G. GARCÍA ROMERO, M. TÓRTORA., J. DIAZ, R. RODRÍGUEZ, M. ABEYÁ, C. GOBELLO

Wisconsin

Congreso; Society for Theriogenology Annual Conference; 2011

GnRH antagonists, which bind to gonadotrope GnRH receptors and compete successfully with endogenous GnRH for specific receptors, have a great potential as contraceptives [1]. In male dogs, a single administration of the potent, third generation GnRH antagonist acyline, reversibly and safely decreased serum gonadotrophins and testosterone (T) concentrations during 10 days [2]. The functionality of the gonadal axis during antagonist treatment has not been described in this species. The objective of this study was to describe T response to GnRH challenge in GnRH antagonist-treated dogs over a 30-day period. Eight reproductively normal mixed-bred dogs were randomly assigned to acyline (NIH, Bethesda, USA) 330 mg/kg sc (ACY; n=4) or a placebo group (PLA; n=4; day 0), and challenged with the GnRH agonist busereline (Receptal®, Intervet, Bs As, Argentina) 0.2 μg/kg sc on days -7, 1, 3, 7, 14, 21 y 30. Blood samples for T determinations were collected before (-30 minutes) and 60, 120 and 180 minutes after the agonist injection. Serum T was measured by electrochemiluminiscense (Elecsys®, Cobas, West Sussex, England) and statiscally analyzed by ANOVA for repeated measures (SPSS® Inc. Chicago, IL, USA). Before treatments (day -1) there were no differences in T serum concentrations between groups (P > 0.1). After the initial treatment, basal (-30 minutes) T differed throughout the days of the experiment between groups (P 0.05), varying in the ACY (P < 0.01) but not in the PLA group (P > 0.1; Fig 1).
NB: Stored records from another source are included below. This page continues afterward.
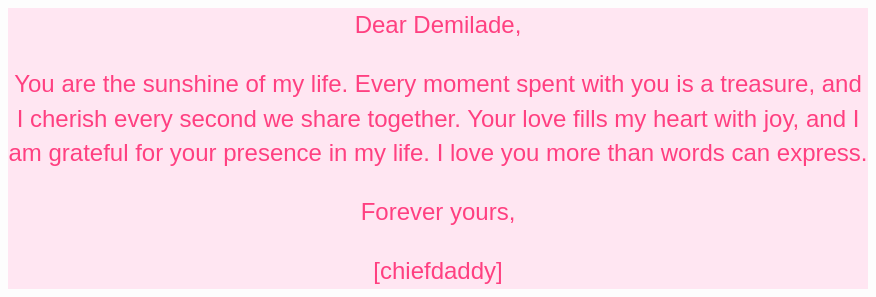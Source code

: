  <!DOCTYPE html>
<html lang="en">
<head>
    <meta charset="UTF-8">
    <meta name="viewport" content="width=device-width, initial-scale=1.0">
    <title>Love Message for Demilade</title>
    <style>
        body {
            background-color: #ffe6f2; /* Light pink background */
            font-family: Arial, sans-serif;
            text-align: center;
            margin-top: 50px;
        }
        .love-message {
            color: #ff4081; /* Pink color for the love message */
            font-size: 24px;
            margin-bottom: 20px;
        }
    </style>
</head>
<body>
    <div class="love-message">
        <p>Dear Demilade,</p>
        <p>You are the sunshine of my life. Every moment spent with you is a treasure, and I cherish every second we share together. Your love fills my heart with joy, and I am grateful for your presence in my life. I love you more than words can express.</p>
        <p>Forever yours,</p>
        <p>[chiefdaddy]</p>
    </div>
</body>
</html>
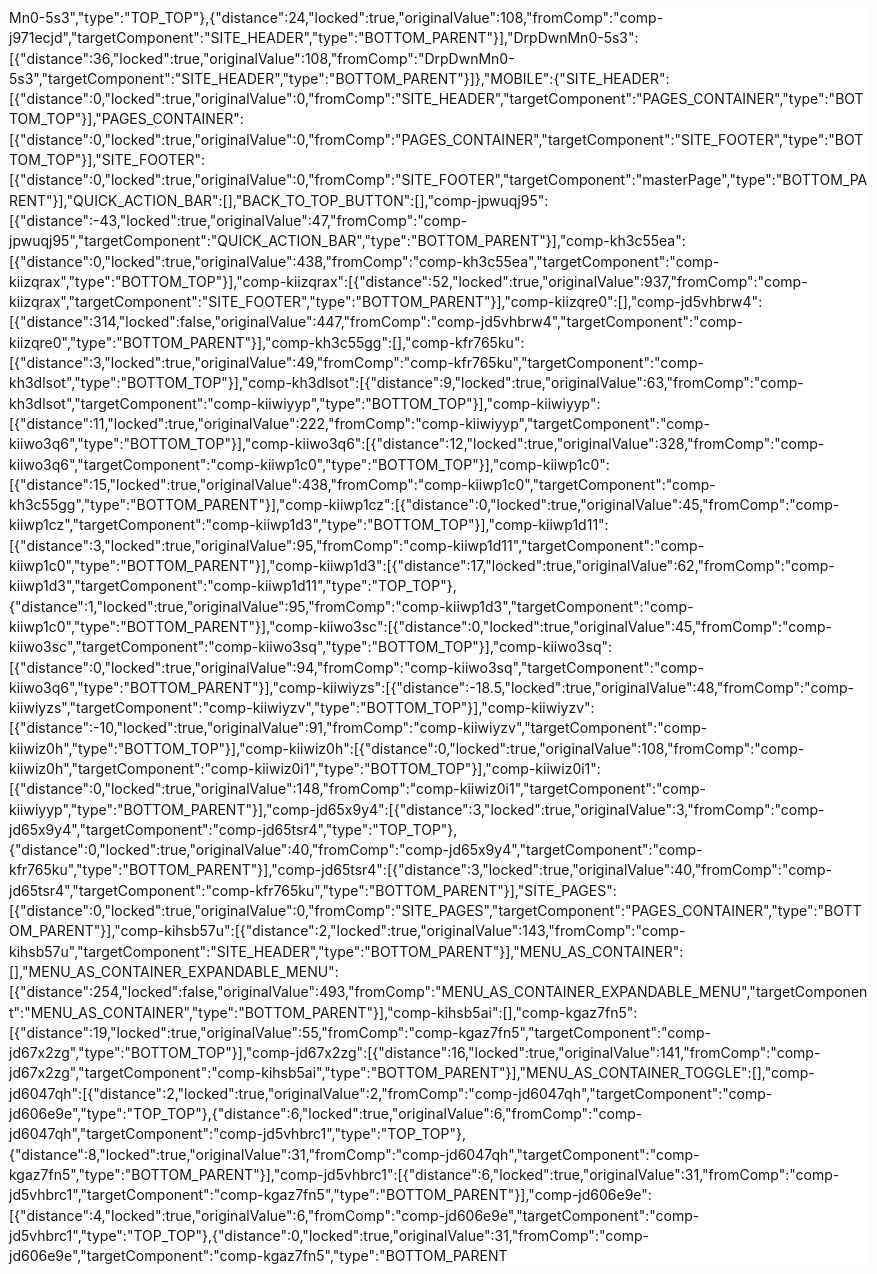 Mn0-5s3","type":"TOP\_TOP"},{"distance":24,"locked":true,"originalValue":108,"fromComp":"comp-j971ecjd","targetComponent":"SITE\_HEADER","type":"BOTTOM\_PARENT"}\],"DrpDwnMn0-5s3":\[{"distance":36,"locked":true,"originalValue":108,"fromComp":"DrpDwnMn0-5s3","targetComponent":"SITE\_HEADER","type":"BOTTOM\_PARENT"}\]},"MOBILE":{"SITE\_HEADER":\[{"distance":0,"locked":true,"originalValue":0,"fromComp":"SITE\_HEADER","targetComponent":"PAGES\_CONTAINER","type":"BOTTOM\_TOP"}\],"PAGES\_CONTAINER":\[{"distance":0,"locked":true,"originalValue":0,"fromComp":"PAGES\_CONTAINER","targetComponent":"SITE\_FOOTER","type":"BOTTOM\_TOP"}\],"SITE\_FOOTER":\[{"distance":0,"locked":true,"originalValue":0,"fromComp":"SITE\_FOOTER","targetComponent":"masterPage","type":"BOTTOM\_PARENT"}\],"QUICK\_ACTION\_BAR":\[\],"BACK\_TO\_TOP\_BUTTON":\[\],"comp-jpwuqj95":\[{"distance":-43,"locked":true,"originalValue":47,"fromComp":"comp-jpwuqj95","targetComponent":"QUICK\_ACTION\_BAR","type":"BOTTOM\_PARENT"}\],"comp-kh3c55ea":\[{"distance":0,"locked":true,"originalValue":438,"fromComp":"comp-kh3c55ea","targetComponent":"comp-kiizqrax","type":"BOTTOM\_TOP"}\],"comp-kiizqrax":\[{"distance":52,"locked":true,"originalValue":937,"fromComp":"comp-kiizqrax","targetComponent":"SITE\_FOOTER","type":"BOTTOM\_PARENT"}\],"comp-kiizqre0":\[\],"comp-jd5vhbrw4":\[{"distance":314,"locked":false,"originalValue":447,"fromComp":"comp-jd5vhbrw4","targetComponent":"comp-kiizqre0","type":"BOTTOM\_PARENT"}\],"comp-kh3c55gg":\[\],"comp-kfr765ku":\[{"distance":3,"locked":true,"originalValue":49,"fromComp":"comp-kfr765ku","targetComponent":"comp-kh3dlsot","type":"BOTTOM\_TOP"}\],"comp-kh3dlsot":\[{"distance":9,"locked":true,"originalValue":63,"fromComp":"comp-kh3dlsot","targetComponent":"comp-kiiwiyyp","type":"BOTTOM\_TOP"}\],"comp-kiiwiyyp":\[{"distance":11,"locked":true,"originalValue":222,"fromComp":"comp-kiiwiyyp","targetComponent":"comp-kiiwo3q6","type":"BOTTOM\_TOP"}\],"comp-kiiwo3q6":\[{"distance":12,"locked":true,"originalValue":328,"fromComp":"comp-kiiwo3q6","targetComponent":"comp-kiiwp1c0","type":"BOTTOM\_TOP"}\],"comp-kiiwp1c0":\[{"distance":15,"locked":true,"originalValue":438,"fromComp":"comp-kiiwp1c0","targetComponent":"comp-kh3c55gg","type":"BOTTOM\_PARENT"}\],"comp-kiiwp1cz":\[{"distance":0,"locked":true,"originalValue":45,"fromComp":"comp-kiiwp1cz","targetComponent":"comp-kiiwp1d3","type":"BOTTOM\_TOP"}\],"comp-kiiwp1d11":\[{"distance":3,"locked":true,"originalValue":95,"fromComp":"comp-kiiwp1d11","targetComponent":"comp-kiiwp1c0","type":"BOTTOM\_PARENT"}\],"comp-kiiwp1d3":\[{"distance":17,"locked":true,"originalValue":62,"fromComp":"comp-kiiwp1d3","targetComponent":"comp-kiiwp1d11","type":"TOP\_TOP"},{"distance":1,"locked":true,"originalValue":95,"fromComp":"comp-kiiwp1d3","targetComponent":"comp-kiiwp1c0","type":"BOTTOM\_PARENT"}\],"comp-kiiwo3sc":\[{"distance":0,"locked":true,"originalValue":45,"fromComp":"comp-kiiwo3sc","targetComponent":"comp-kiiwo3sq","type":"BOTTOM\_TOP"}\],"comp-kiiwo3sq":\[{"distance":0,"locked":true,"originalValue":94,"fromComp":"comp-kiiwo3sq","targetComponent":"comp-kiiwo3q6","type":"BOTTOM\_PARENT"}\],"comp-kiiwiyzs":\[{"distance":-18.5,"locked":true,"originalValue":48,"fromComp":"comp-kiiwiyzs","targetComponent":"comp-kiiwiyzv","type":"BOTTOM\_TOP"}\],"comp-kiiwiyzv":\[{"distance":-10,"locked":true,"originalValue":91,"fromComp":"comp-kiiwiyzv","targetComponent":"comp-kiiwiz0h","type":"BOTTOM\_TOP"}\],"comp-kiiwiz0h":\[{"distance":0,"locked":true,"originalValue":108,"fromComp":"comp-kiiwiz0h","targetComponent":"comp-kiiwiz0i1","type":"BOTTOM\_TOP"}\],"comp-kiiwiz0i1":\[{"distance":0,"locked":true,"originalValue":148,"fromComp":"comp-kiiwiz0i1","targetComponent":"comp-kiiwiyyp","type":"BOTTOM\_PARENT"}\],"comp-jd65x9y4":\[{"distance":3,"locked":true,"originalValue":3,"fromComp":"comp-jd65x9y4","targetComponent":"comp-jd65tsr4","type":"TOP\_TOP"},{"distance":0,"locked":true,"originalValue":40,"fromComp":"comp-jd65x9y4","targetComponent":"comp-kfr765ku","type":"BOTTOM\_PARENT"}\],"comp-jd65tsr4":\[{"distance":3,"locked":true,"originalValue":40,"fromComp":"comp-jd65tsr4","targetComponent":"comp-kfr765ku","type":"BOTTOM\_PARENT"}\],"SITE\_PAGES":\[{"distance":0,"locked":true,"originalValue":0,"fromComp":"SITE\_PAGES","targetComponent":"PAGES\_CONTAINER","type":"BOTTOM\_PARENT"}\],"comp-kihsb57u":\[{"distance":2,"locked":true,"originalValue":143,"fromComp":"comp-kihsb57u","targetComponent":"SITE\_HEADER","type":"BOTTOM\_PARENT"}\],"MENU\_AS\_CONTAINER":\[\],"MENU\_AS\_CONTAINER\_EXPANDABLE\_MENU":\[{"distance":254,"locked":false,"originalValue":493,"fromComp":"MENU\_AS\_CONTAINER\_EXPANDABLE\_MENU","targetComponent":"MENU\_AS\_CONTAINER","type":"BOTTOM\_PARENT"}\],"comp-kihsb5ai":\[\],"comp-kgaz7fn5":\[{"distance":19,"locked":true,"originalValue":55,"fromComp":"comp-kgaz7fn5","targetComponent":"comp-jd67x2zg","type":"BOTTOM\_TOP"}\],"comp-jd67x2zg":\[{"distance":16,"locked":true,"originalValue":141,"fromComp":"comp-jd67x2zg","targetComponent":"comp-kihsb5ai","type":"BOTTOM\_PARENT"}\],"MENU\_AS\_CONTAINER\_TOGGLE":\[\],"comp-jd6047qh":\[{"distance":2,"locked":true,"originalValue":2,"fromComp":"comp-jd6047qh","targetComponent":"comp-jd606e9e","type":"TOP\_TOP"},{"distance":6,"locked":true,"originalValue":6,"fromComp":"comp-jd6047qh","targetComponent":"comp-jd5vhbrc1","type":"TOP\_TOP"},{"distance":8,"locked":true,"originalValue":31,"fromComp":"comp-jd6047qh","targetComponent":"comp-kgaz7fn5","type":"BOTTOM\_PARENT"}\],"comp-jd5vhbrc1":\[{"distance":6,"locked":true,"originalValue":31,"fromComp":"comp-jd5vhbrc1","targetComponent":"comp-kgaz7fn5","type":"BOTTOM\_PARENT"}\],"comp-jd606e9e":\[{"distance":4,"locked":true,"originalValue":6,"fromComp":"comp-jd606e9e","targetComponent":"comp-jd5vhbrc1","type":"TOP\_TOP"},{"distance":0,"locked":true,"originalValue":31,"fromComp":"comp-jd606e9e","targetComponent":"comp-kgaz7fn5","type":"BOTTOM\_PARENT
Furthermore, day 30 differ from 1, 3, 7 and 10 in the in the ACY group (P < 0.01; Fig 1). On day -1, the stimulation tests had only a time effect (P = 0.05), although on days 7 (P < 0.01; Fig 2) and 14 (P < 0.05; Fig 3) the response differed between groups. It is concluded that a single administration of the GnRH antagonist prevented canine gonadal axis to physiologically respond to agonistic challenge during 14 days. These results warrant further work on new GnRH antagonist on male dog reproduction.